Project: Forecasting Natural Gas Demand/Supply

Natural Gas(NG) is one of the valuable ones among the other energy resources. It is used as a heating source for homes and businesses through city gas companies and utilized as a raw material for power plants to generate electricity. Through this, it can be seen that various purposes of NG demand arise in the different fields. In addition, it is essential to identify accurate demand for NG as there is growing volatility in energy demand depending on the direction of the government’s environmental policy. This project focuses on building the model of forecasting the NG demand and supply amount of South Korea, which relies on imports for much of its energy sources. Datasets for training include various fields such as weather and prices of other energy resources, which are open-source. Also, those are trained by using deep learning methods such as the multi-layer perceptron(MLP) with long short-term memory(LSTM), using Tensorflow. In addition, a combination of the dataset from various factors is created by using pandas for training scenario-wise, and the results are compared by changing the variables and analyzed by different viewpoints.

Abstract

This project focuses on building the model of forecasting the NG demand and supply amount of South Korea, which relies on imports for much of its energy sources. Datasets for training include various fields such as weather and prices of other energy resources, which are open-source. Also, those are trained by using deep learning methods such as the multi-layer perceptron(MLP) with long short-term memory(LSTM), using Tensorflow. In addition, a combination of the dataset from various factors is created by using pandas for training scenario-wise, and the results are compared by changing the variables and analyzed by different viewpoints.

Contents

Keywords: Natural Gas, supply, forecasting, South Korea, MLP with LSTM, Tensorflow, various dataset.

1. Introduction

South Korea relies on imports for 92.8 percent of its energy resources as of the first half of 2020 ¹. Among the energy resources, the Korea Gas Corporation(KOGAS) imports Liquified Natural Gas(LNG) from around the world and supplies it to power generation plants, gas-utility companies, and city gas companies throughout the country ². It produces and supplies NG in order to ensure a stable gas supply for the nation. Moreover, it operates LNG storage tanks at LNG acquisition bases, storing LNG during the season when city gas demand is low and replenish LNG during winter when demand is higher than supply ³.
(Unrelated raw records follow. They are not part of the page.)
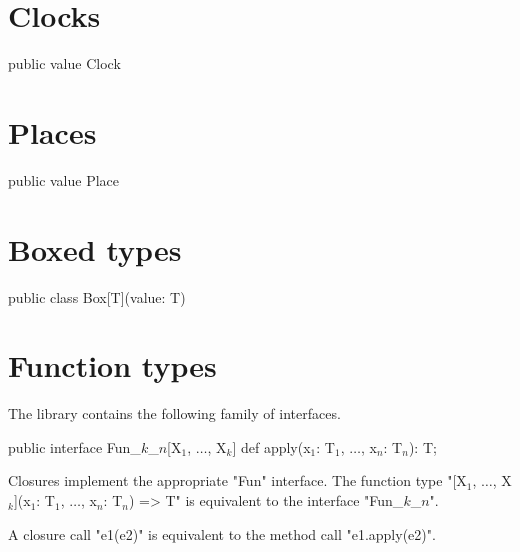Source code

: \section{Clocks}

\begin{xten}
public value Clock { }
\end{xten}

\section{Places}

\begin{xten}
public value Place { }
\end{xten}

\section{Boxed types}

\begin{xten}
public class Box[T](value: T) { }
\end{xten}

\section{Function types}

The library contains the following family of interfaces.

\begin{xtenmath}
public interface Fun_$k$_$n$[X$_1$, $\dots$, X$_k$] {
    def apply(x$_1$: T$_1$, $\dots$, x$_n$: T$_n$): T;
}
\end{xtenmath}

Closures implement the appropriate \xcd"Fun" interface.  The
function type \xcdmath"[X$_1$, $\dots$, X$_k$](x$_1$: T$_1$, $\dots$, x$_n$: T$_n$) => T"
is equivalent to the interface \xcdmath"Fun_$k$_$n$".

A closure call \xcd"e1(e2)" is equivalent to 
the method call \xcd"e1.apply(e2)".
\fi
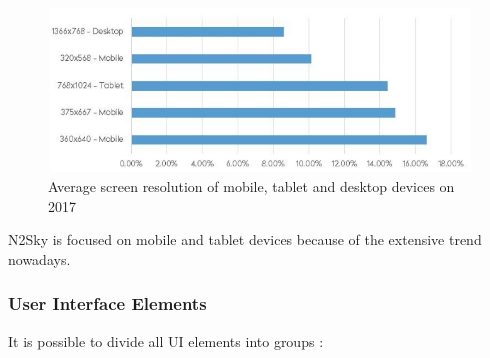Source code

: \begin{figure}[H]
\begin{center}
  \includegraphics[scale=0.65]{components/3/components/screen.png}
  \caption{Average screen resolution of mobile, tablet and desktop devices on 2017}
  \label{fig:screen}
\end{center}
\end{figure}

N2Sky is focused on mobile and tablet devices because of the extensive trend nowadays. 

\subsubsection{User Interface Elements}\label{User Interface Elements}

It is possible to divide all UI elements into groups \cite{intelligent_support}:

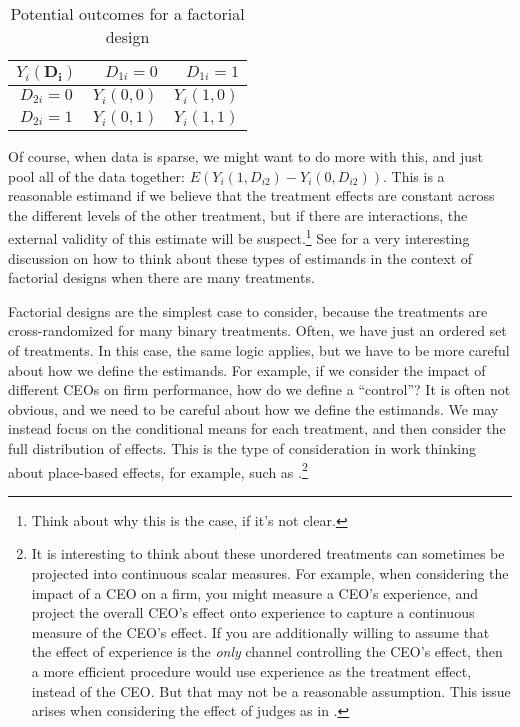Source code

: \documentclass{tufte-handout}
\theoremstyle{break}
\begin{document}
\begin{table}[ht]
    \label{tab:factorial}
  \begin{center}
\begin{tabular}{c|rr}
  $ Y_{i}(\mathbf{D_{i}})$ & $D_{1i} = 0$ & $D_{1i} = 1$\\
  \midrule
  $D_{2i} = 0$ & $Y_{i}(0,0)$ & $Y_{i}(1,0)$\\
  $D_{2i} = 1$ & $Y_{i}(0,1)$ & $Y_{i}(1,1)$\\
\end{tabular}
\end{center}
\caption{Potential outcomes for a factorial design}
\end{table}

Of course, when data is sparse, we might want to do more with this, and just pool all of the data together: $E(Y_{i}(1, D_{i2}) - Y_{i}(0, D_{i2}))$. This is a reasonable estimand if we believe that the treatment effects are constant across the different levels of the other treatment, but if there are interactions, the external validity of this estimate will be suspect.\footnote{Think about why this is the case, if it's not clear.} See \citet{banerjee2021selecting} for a very interesting discussion on how to think about these types of estimands in the context of factorial designs when there are many treatments.

Factorial designs are the simplest case to consider, because the treatments are cross-randomized for many binary treatments. Often, we have just an ordered set of treatments. In this case, the same logic applies, but we have to be more careful about how we define the estimands. For example, if we consider the impact of different CEOs on firm performance, how do we define a ``control''? It is often not obvious, and we need to be careful about how we define the estimands. We may instead focus on the conditional means for each treatment, and then consider the full distribution of effects. This is the type of consideration in work thinking about place-based effects, for example, such as \citet{chetty2018impacts}.\footnote{It is interesting to think about these unordered treatments can sometimes be projected into continuous scalar measures. For example, when considering the impact of a CEO on a firm, you might measure a CEO's experience, and project the overall CEO's effect onto experience to capture a continuous measure of the CEO's effect. If you are additionally willing to assume that the effect of experience is the \emph{only} channel controlling the CEO's effect, then a more efficient procedure would use experience as the treatment effect, instead of the CEO. But that may not be a reasonable assumption. This issue arises when considering the effect of judges as in \citet{arnold2022measuring}.}
\end{document}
The wholesale charges consist of raw material costs (LNG introduction and incidental costs) and gas supply costs ⁴. Therefore, the forecasting NG demand/supply will help establish an optimized mid-to-long-term plan for the introduction of LNG and stable NG supply and economic effects.
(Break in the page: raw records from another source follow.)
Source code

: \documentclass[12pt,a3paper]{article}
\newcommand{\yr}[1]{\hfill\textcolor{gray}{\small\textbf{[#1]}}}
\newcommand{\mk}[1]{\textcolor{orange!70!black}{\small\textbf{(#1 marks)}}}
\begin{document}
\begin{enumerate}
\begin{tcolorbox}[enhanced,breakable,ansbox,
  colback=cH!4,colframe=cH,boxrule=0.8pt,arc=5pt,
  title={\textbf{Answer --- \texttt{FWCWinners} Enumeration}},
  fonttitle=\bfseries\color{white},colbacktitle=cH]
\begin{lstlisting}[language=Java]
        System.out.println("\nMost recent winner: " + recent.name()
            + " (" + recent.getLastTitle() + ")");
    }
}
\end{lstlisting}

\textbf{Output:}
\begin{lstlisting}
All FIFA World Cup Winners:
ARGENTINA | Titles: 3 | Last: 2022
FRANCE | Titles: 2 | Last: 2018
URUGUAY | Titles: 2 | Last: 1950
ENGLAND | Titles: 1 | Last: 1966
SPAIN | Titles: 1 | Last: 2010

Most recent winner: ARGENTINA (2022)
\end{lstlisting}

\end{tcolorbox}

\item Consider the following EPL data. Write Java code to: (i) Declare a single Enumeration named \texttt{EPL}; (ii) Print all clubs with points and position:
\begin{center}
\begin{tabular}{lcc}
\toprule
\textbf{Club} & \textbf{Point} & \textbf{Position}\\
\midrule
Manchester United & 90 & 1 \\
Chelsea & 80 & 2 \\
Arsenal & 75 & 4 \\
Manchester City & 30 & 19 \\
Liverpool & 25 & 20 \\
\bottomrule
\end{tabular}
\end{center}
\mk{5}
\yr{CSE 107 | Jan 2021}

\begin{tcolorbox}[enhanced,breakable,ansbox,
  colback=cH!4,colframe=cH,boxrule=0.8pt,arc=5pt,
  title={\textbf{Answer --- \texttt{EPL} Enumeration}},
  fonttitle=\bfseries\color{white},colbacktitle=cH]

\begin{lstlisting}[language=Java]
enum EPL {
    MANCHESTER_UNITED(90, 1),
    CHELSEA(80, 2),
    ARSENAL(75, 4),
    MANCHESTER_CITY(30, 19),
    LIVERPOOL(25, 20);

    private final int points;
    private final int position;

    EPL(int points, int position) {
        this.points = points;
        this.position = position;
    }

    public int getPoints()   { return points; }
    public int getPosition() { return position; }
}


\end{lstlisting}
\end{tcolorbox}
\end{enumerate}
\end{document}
The factors which influence NG demand include weather, economic conditions, and petroleum prices. The winter weather strongly influences NG demand, and the hot summer weather can increase electric power demand for NG. In addition, some large-volume fuel consumers such as power plants and iron, steel, and paper mills can switch between NG, coal, and petroleum, depending on the cost of each fuel ⁵.

Therefore, some indicators related to weather, economic conditions, and the price of other energy resources can be used for this project.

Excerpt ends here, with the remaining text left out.